Document images with source code:
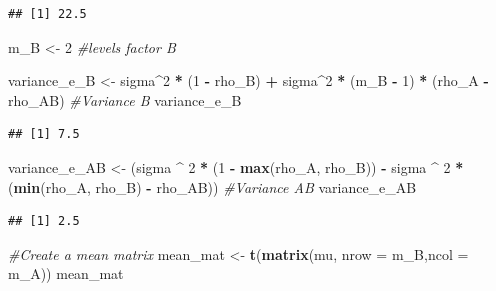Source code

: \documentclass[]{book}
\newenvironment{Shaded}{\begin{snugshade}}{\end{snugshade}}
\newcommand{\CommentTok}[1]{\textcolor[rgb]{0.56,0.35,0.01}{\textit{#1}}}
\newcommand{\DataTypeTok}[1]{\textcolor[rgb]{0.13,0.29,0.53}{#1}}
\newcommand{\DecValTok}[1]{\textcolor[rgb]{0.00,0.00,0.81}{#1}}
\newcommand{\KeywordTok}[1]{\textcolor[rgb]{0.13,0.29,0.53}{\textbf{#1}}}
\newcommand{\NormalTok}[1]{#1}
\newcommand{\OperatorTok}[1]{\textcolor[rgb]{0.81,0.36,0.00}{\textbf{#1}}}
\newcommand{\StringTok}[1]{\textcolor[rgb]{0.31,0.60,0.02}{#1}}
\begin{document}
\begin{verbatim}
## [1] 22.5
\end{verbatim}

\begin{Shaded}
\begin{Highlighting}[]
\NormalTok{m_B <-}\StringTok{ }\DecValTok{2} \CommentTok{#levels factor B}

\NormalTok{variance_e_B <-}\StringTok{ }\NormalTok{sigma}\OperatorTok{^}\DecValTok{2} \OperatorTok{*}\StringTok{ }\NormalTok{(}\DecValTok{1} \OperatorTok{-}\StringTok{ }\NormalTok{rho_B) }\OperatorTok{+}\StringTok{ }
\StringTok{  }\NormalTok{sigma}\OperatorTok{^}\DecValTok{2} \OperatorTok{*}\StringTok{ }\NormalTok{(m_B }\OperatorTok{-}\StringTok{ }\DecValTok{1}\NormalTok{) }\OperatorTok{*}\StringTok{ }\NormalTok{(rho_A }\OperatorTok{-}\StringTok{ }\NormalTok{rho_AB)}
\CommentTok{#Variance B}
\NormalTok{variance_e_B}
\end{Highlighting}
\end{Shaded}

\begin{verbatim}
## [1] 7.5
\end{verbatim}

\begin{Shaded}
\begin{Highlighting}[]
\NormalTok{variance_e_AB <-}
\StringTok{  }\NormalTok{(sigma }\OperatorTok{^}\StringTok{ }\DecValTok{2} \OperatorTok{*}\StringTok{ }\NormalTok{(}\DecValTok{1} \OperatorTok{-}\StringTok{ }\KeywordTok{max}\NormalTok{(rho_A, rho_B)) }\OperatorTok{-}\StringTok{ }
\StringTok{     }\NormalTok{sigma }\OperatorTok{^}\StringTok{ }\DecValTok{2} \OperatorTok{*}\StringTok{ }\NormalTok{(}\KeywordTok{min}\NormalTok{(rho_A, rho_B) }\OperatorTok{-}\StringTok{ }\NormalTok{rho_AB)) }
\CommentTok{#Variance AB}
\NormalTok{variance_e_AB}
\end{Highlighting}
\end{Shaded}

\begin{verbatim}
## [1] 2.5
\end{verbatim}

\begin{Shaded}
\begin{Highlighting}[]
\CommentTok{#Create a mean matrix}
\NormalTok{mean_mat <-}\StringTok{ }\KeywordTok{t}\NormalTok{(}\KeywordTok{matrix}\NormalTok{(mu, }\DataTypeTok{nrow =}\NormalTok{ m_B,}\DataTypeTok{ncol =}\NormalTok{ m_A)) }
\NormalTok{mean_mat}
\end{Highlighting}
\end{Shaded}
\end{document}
* * *
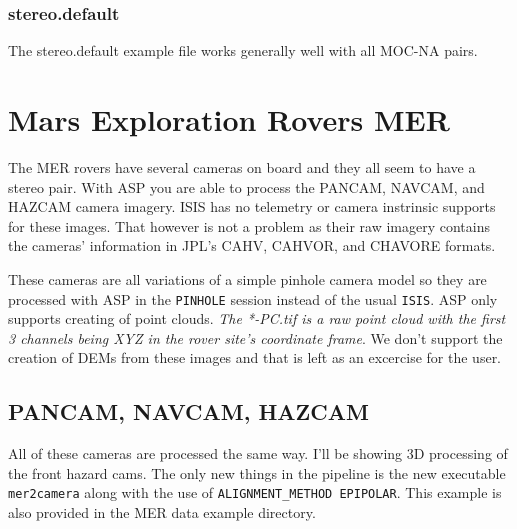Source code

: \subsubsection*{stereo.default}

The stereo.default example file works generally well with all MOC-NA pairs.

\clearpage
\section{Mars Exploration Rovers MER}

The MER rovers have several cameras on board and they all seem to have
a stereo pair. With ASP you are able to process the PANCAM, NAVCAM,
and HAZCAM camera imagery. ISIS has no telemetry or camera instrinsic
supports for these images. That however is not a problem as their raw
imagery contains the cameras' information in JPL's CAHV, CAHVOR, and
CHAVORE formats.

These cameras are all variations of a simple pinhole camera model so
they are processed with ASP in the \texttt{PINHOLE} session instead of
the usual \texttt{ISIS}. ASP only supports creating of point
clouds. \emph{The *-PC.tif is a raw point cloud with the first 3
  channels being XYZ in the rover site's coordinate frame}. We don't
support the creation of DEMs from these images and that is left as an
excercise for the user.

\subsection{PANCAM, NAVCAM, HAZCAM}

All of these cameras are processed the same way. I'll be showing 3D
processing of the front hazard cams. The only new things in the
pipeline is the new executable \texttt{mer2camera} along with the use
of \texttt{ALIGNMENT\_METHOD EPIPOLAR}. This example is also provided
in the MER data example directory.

Work order: Across the entries above, how many lines contain "stereo"? Provide only the count.

Response to the exercise: 3